Another Remus 100 UUV for US Navy

U.S. Navy undersea warfare experts are buying another REMUS 100 unmanned underwater vehicle (UUV) from Hydroid Inc. in Pocasset, Mass., a wholly owned subsidiary of Kongsberg Maritime AS in Kongsberg, Norway.

The Naval Undersea Warfare Center (NUWC) in Newport, R.I., needs the Hydroid REMUS 100 for continued development and testing, supplementing NUWC’s existing inventory of REMUS systems acquired previously to support a variety of program efforts, NUWC officials say.

The NUWC is The Navy’s primary research and engineering center for underwater and submarine warfare.

REMUS is short for Remote Environmental Measuring Unit S. The REMUS 100 slightly longer than five feet, is 7.5 inches in diameter, and weighs 85 pounds. It can operate to depths of 328 feet on missions lasting eight to 10 hours.

Powering the REMUS 100 UUV is a direct-drive DC brushless motor and an open three-bladed propeller. It can swim as fast as 4.5 knots and navigates by Doppler-assisted dead reckoning, Inertial navigation system, and GPS.

Operators control the REMUS 100 UUV with laptop computer-based software for programming, training, post-mission analysis, documentation, maintenance, and troubleshooting. The software enables one operator to control as many as four REMUS 100 UUVs at the same time.

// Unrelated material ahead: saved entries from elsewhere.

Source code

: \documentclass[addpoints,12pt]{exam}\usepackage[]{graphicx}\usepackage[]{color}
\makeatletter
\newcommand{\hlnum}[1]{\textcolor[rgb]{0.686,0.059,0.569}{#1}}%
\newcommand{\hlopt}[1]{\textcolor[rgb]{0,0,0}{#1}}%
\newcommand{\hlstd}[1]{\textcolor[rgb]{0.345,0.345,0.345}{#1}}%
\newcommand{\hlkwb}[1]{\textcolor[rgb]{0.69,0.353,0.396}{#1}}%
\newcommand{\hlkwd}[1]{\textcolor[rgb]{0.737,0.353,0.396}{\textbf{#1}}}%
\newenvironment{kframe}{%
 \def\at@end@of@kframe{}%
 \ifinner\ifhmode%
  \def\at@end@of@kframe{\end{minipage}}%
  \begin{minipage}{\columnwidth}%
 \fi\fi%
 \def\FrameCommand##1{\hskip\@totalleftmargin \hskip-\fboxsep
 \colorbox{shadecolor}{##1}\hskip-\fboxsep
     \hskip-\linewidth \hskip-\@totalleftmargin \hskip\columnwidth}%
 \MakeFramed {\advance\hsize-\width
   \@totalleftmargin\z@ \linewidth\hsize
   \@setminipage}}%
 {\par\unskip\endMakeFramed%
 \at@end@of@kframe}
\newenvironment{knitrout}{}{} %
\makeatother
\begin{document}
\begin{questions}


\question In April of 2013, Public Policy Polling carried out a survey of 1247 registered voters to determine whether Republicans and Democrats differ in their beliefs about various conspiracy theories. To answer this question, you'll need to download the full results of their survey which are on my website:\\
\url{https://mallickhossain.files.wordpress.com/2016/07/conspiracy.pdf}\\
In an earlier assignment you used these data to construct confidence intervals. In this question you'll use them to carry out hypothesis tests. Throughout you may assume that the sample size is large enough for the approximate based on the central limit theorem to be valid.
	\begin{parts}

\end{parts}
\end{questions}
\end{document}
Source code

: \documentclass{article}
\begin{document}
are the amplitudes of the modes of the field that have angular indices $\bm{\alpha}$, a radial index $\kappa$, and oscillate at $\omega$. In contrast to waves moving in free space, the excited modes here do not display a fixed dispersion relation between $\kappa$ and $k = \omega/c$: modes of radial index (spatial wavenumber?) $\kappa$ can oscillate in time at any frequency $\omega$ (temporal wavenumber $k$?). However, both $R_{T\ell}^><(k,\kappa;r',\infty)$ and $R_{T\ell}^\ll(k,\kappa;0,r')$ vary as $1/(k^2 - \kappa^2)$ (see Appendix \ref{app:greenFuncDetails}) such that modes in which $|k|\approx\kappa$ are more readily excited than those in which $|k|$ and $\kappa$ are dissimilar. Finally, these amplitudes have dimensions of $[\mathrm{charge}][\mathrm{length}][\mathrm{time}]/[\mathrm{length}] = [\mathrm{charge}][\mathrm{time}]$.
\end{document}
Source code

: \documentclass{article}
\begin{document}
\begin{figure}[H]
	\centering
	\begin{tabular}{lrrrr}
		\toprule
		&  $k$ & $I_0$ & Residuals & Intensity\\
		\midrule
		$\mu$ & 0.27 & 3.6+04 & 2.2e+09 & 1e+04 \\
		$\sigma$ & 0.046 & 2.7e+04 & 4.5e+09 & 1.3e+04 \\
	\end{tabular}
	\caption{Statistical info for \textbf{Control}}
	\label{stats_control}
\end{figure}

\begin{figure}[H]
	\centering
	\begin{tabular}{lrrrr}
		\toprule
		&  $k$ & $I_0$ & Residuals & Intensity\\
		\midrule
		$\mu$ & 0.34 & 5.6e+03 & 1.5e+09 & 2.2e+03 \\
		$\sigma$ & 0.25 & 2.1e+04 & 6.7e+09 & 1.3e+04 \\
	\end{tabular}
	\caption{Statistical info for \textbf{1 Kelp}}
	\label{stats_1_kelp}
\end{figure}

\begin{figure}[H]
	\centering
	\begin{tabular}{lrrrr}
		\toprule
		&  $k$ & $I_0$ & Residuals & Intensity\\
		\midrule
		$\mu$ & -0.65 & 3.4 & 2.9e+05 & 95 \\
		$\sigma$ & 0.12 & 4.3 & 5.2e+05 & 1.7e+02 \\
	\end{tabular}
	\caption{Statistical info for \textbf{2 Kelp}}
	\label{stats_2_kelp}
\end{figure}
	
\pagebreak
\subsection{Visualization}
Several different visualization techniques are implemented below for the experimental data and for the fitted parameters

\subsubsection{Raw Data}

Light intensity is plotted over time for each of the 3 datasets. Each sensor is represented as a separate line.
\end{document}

The REMUS 100 is suited to marine research, defense, hydrographic and offshore energy applications. It is small enough to be carried by two people, and can perform intricate sonar and oceanographic surveys over large areas, Hydroid officials say.

Typical REMUS 100 applications include mine countermeasures, harbor security, debris field mapping, search and salvage operations, hydrographic surveys, environmental monitoring, fishery operations, and scientific sampling and mapping, Hydroid officials say.

NUWC is buying the REMUS 100 UUV sole source because Hydroid is the only known source that can meet Navy requirements of a UUV that is man-portable, has an energy density of at least 1.2 kilowatt hours, Navy officials say.

Researchers plan to use the REMUS 100 in exercises that require a UUV that can move as fast as four knots for as long as 10 hours. NUWC officials plan to release a formal request for quote (RFQ) to Hydroid around 1 May.